Once you are 65 and above, you are a senior citizen. So when you are 80, you must become more heavily spiritual. You must do self-audit. Life is like an examination room. You must revise your answers, at least, ten minutes to the end of time before submitting your scripts. You must consolidate and make sure the message of your life is clear so that when the owner of your life says “pens up”, you can say, “Okay, I think I have done well in my answer sheet.”
Why did you study Pharmacy? Did you have any expectations of the profession? If so, what were these expectations and to what degree have they been met?
When I finished at the secondary school, I was a bit too young, at 17, and I had wanted to go straight to the University of Ibadan; but they didn’t allow people who were 17 to go into the university because of age restrictions.
So, I took the time off to teach at St. Michael’s Catholic Secondary School in Ibadan where at least 80 per cent of the students were older than I was. Then I went to work at Western Nigeria Broadcasting Service (WNBS). I was a television newscaster and carried out many programmes including “Vox Pop” interviews. I was going out to interview individuals at events. I came across a gentleman who mentioned to me that if one chose to study science-based professions like Pharmacy instead of the arts subjects I was pursuing, he had better chances of having scholarships. So I went back to brush up my knowledge of the sciences. I was lucky to get double scholarship to study at the University of Ife.
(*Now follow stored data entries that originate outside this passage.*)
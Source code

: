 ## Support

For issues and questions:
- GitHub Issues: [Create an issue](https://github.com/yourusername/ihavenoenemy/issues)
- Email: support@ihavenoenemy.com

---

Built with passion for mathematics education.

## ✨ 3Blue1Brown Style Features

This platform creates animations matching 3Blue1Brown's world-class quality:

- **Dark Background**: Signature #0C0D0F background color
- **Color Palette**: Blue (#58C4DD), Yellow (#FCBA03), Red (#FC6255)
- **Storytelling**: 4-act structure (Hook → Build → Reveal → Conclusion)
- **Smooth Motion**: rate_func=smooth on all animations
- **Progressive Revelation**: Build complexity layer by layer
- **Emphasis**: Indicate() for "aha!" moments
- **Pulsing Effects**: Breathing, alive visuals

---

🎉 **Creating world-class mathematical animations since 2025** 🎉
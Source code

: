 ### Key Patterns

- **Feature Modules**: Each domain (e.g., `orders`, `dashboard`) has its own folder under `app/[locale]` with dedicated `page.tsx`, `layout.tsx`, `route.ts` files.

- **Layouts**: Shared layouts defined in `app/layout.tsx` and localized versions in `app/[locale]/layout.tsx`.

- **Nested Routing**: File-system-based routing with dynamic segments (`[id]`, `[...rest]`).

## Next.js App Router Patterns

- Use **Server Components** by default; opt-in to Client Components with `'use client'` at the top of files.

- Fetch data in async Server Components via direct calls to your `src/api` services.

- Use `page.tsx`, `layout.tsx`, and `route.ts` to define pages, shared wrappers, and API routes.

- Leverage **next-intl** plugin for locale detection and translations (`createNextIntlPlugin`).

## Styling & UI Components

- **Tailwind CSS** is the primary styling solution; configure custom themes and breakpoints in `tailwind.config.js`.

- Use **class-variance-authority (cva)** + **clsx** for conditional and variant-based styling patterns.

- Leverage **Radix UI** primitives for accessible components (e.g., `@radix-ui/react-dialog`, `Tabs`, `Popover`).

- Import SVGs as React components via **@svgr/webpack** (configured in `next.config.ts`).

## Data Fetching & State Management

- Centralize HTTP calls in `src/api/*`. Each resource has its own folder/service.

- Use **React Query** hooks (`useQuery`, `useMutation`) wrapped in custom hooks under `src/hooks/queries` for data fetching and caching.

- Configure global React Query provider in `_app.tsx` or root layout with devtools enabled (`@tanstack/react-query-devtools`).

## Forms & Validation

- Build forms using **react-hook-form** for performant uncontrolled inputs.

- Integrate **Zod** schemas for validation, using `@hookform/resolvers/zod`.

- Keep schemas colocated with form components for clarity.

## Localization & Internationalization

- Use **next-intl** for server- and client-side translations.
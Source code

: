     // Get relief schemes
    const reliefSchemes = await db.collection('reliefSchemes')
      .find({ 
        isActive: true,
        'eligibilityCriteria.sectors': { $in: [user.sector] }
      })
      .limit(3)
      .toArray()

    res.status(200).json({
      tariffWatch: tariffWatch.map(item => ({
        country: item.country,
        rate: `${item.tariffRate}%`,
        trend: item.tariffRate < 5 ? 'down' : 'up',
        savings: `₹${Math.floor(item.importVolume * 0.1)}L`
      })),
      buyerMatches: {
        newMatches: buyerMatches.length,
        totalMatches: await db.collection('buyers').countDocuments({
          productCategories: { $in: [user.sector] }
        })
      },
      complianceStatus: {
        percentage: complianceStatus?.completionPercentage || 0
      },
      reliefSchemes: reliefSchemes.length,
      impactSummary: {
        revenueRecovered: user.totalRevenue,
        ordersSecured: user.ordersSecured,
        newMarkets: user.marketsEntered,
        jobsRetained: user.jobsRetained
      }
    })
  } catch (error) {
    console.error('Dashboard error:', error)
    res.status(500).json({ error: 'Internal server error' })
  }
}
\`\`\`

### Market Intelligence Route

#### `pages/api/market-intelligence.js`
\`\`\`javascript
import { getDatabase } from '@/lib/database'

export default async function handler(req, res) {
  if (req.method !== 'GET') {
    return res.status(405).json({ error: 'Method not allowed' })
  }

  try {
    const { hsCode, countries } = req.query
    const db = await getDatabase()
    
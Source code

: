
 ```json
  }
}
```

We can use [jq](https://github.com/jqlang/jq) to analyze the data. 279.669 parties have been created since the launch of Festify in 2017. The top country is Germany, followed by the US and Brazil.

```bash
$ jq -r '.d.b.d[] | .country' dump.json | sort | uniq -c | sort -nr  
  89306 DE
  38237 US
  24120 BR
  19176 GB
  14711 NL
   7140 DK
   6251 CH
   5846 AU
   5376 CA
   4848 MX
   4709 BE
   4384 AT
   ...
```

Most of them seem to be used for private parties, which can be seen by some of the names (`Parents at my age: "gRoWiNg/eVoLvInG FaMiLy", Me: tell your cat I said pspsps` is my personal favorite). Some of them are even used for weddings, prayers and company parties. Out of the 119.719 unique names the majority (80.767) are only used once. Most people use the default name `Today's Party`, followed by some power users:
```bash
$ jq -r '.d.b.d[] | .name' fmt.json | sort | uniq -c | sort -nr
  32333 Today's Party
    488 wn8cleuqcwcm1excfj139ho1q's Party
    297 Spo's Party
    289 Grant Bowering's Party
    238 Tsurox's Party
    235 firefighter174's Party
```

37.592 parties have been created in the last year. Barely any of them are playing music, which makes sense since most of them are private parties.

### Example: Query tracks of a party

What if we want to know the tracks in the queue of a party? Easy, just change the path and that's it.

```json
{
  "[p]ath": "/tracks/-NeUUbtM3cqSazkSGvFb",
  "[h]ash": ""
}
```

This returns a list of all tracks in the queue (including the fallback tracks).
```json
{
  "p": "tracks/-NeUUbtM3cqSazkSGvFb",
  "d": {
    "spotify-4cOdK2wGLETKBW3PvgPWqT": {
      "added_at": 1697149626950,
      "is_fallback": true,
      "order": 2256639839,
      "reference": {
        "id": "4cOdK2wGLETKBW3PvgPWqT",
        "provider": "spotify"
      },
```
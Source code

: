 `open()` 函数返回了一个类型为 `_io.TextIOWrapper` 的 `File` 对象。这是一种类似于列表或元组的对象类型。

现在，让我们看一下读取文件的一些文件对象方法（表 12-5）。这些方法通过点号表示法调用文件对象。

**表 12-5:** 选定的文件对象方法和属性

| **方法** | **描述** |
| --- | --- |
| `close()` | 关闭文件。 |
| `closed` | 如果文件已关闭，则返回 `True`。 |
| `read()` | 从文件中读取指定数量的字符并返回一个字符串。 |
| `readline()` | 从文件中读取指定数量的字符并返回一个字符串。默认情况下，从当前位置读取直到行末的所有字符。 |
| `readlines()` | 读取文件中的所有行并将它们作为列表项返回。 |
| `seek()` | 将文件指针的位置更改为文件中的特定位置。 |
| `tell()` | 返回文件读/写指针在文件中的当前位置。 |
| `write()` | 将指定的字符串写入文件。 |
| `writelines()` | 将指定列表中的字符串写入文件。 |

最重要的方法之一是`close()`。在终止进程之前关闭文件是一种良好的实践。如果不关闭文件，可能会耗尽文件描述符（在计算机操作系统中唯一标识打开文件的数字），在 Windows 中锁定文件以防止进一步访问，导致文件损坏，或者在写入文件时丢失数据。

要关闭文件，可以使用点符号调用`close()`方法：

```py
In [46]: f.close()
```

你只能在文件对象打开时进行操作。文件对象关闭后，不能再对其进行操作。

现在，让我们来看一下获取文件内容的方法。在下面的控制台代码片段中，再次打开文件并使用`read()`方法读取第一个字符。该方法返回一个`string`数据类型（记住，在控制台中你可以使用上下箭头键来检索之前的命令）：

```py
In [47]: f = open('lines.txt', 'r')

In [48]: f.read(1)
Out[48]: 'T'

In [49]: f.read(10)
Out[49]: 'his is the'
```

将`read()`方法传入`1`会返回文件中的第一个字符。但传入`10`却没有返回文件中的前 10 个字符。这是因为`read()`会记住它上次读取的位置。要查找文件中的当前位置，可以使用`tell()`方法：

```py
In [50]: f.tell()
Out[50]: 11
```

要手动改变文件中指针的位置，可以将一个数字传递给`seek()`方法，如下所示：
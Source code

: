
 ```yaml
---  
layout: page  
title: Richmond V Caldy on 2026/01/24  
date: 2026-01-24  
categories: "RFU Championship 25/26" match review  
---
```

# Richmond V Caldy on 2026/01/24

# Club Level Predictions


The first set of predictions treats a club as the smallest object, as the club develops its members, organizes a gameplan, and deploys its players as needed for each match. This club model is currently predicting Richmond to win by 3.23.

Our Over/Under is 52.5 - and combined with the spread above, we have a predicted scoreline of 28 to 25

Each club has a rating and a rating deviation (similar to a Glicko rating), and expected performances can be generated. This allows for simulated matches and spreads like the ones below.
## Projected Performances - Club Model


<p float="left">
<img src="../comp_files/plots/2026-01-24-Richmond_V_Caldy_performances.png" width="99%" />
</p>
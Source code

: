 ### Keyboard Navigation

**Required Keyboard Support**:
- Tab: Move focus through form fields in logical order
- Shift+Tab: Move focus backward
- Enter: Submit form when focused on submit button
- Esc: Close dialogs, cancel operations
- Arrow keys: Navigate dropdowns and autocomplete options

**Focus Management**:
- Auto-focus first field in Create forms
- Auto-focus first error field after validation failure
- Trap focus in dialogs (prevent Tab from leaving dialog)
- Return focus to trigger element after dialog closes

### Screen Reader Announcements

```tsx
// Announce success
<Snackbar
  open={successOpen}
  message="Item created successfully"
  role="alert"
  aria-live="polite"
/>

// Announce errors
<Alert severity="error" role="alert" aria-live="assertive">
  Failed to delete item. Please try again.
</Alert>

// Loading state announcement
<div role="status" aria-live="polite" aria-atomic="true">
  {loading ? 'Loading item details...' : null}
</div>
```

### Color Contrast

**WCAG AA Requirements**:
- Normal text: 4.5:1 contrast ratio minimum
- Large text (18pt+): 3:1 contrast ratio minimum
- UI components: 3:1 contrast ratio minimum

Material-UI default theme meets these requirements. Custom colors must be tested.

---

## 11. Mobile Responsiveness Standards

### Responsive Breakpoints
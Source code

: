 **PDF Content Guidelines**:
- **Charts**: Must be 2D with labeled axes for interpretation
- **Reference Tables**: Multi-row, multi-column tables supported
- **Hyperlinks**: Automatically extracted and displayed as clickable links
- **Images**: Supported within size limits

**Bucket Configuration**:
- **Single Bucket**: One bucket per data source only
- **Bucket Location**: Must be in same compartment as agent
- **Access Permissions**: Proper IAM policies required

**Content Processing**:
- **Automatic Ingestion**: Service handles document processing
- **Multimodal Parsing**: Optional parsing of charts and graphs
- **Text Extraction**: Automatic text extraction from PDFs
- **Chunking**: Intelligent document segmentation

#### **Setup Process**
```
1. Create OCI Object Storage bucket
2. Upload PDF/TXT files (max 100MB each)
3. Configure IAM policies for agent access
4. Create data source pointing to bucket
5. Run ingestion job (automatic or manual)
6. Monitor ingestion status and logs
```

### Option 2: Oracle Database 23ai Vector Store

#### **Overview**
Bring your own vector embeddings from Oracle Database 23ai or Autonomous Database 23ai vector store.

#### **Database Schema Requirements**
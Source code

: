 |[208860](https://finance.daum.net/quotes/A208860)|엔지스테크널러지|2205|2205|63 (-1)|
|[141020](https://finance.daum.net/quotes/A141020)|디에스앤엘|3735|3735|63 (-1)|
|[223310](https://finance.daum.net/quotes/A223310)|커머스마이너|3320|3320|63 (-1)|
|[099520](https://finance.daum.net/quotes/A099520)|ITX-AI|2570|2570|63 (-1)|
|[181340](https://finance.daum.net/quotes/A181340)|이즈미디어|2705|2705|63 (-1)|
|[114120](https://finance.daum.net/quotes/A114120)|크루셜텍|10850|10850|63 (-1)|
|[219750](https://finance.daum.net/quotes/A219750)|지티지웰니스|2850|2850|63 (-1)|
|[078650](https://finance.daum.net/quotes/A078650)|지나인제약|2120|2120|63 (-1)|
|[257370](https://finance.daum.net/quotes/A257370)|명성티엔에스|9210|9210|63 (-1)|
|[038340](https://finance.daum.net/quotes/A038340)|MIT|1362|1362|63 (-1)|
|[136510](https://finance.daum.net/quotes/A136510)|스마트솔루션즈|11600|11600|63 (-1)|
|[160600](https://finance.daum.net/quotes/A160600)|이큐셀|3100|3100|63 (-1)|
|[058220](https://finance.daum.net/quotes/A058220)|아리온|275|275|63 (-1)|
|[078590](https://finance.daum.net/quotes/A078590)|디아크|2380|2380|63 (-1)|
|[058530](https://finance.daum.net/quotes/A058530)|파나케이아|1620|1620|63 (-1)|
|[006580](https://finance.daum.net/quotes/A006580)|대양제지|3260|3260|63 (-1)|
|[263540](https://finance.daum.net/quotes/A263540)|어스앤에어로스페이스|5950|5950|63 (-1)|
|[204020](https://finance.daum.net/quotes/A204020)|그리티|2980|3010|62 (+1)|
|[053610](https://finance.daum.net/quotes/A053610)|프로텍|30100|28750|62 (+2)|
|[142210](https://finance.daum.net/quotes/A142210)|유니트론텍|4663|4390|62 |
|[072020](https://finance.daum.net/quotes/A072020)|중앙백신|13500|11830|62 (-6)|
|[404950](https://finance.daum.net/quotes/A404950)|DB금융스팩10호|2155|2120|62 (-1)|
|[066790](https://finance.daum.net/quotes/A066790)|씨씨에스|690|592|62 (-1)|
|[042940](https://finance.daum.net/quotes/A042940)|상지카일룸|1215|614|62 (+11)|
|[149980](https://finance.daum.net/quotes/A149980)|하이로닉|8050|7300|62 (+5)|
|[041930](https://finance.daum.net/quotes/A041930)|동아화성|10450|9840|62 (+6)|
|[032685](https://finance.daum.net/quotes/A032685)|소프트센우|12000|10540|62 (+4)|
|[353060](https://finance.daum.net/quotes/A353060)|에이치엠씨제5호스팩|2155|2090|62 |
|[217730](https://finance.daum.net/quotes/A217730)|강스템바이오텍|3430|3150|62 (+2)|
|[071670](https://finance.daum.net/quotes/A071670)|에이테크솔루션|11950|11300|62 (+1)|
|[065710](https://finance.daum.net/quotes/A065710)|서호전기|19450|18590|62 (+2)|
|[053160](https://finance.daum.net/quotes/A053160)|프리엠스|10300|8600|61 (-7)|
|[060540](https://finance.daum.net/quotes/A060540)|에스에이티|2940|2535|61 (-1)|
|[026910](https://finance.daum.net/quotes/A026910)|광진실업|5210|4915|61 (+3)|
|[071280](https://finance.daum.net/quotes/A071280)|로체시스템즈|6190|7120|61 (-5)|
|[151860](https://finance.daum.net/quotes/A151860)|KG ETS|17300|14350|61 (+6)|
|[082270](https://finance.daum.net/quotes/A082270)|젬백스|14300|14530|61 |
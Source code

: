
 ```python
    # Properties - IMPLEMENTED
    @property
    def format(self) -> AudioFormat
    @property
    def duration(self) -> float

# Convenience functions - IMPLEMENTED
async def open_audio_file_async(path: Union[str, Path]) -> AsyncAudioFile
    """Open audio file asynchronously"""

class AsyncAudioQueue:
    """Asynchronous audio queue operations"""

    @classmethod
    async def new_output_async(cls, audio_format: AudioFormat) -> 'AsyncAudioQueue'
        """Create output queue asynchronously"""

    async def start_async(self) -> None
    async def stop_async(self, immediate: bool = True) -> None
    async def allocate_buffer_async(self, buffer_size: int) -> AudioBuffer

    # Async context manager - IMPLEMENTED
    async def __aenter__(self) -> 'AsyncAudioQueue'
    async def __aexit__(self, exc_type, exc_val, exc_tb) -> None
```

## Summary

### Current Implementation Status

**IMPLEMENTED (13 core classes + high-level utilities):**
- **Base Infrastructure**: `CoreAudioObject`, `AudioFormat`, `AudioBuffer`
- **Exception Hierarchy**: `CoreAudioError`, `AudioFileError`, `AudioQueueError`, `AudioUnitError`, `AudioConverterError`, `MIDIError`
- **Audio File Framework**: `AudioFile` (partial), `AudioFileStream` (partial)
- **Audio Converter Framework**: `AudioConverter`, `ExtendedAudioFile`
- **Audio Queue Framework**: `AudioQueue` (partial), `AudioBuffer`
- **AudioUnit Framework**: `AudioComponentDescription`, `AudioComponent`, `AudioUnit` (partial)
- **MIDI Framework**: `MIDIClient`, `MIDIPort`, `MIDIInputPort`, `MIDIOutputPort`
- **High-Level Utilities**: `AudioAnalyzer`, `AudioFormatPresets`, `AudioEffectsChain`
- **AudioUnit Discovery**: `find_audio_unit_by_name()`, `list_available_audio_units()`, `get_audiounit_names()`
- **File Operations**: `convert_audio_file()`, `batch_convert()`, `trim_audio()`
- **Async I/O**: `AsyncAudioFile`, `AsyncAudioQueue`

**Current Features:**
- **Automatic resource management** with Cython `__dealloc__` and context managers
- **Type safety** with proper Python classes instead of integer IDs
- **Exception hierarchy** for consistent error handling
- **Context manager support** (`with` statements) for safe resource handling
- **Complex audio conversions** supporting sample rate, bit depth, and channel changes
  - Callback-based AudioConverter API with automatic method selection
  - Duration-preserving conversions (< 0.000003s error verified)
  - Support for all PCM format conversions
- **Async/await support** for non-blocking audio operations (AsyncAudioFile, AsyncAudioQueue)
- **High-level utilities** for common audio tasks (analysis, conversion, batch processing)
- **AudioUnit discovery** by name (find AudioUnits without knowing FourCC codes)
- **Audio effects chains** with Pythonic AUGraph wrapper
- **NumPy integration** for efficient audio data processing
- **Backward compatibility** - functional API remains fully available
However, I didn’t feel I had the most tasking agenda and that was what led me to student politics. I became a student union leader. I was in the House of Representatives and I was writing songs, plays and teaching dances at my spare time. So, Pharmacy was challenging but not sufficiently so. It was a difficult course – almost over-preparing you for the future and in the process, keeping you along narrow channels of self-expression.
I think going to the University of Ife was good and that was where I got the challenge that Pharmacy must be better. It was a good experience at the university. It was challenging; so challenging that one was determined to make a difference.
Let me also add that I was an editor on campus. I had my own newspaper called Spitfire where I and my crew were actually spiting fire. It was a much feared newspaper. So, I was very fully occupied; but the expectations of what a pharmacist should be were not met and I said to God that if I qualified, I was going to make sure that the environment of practice for pharmacists was better.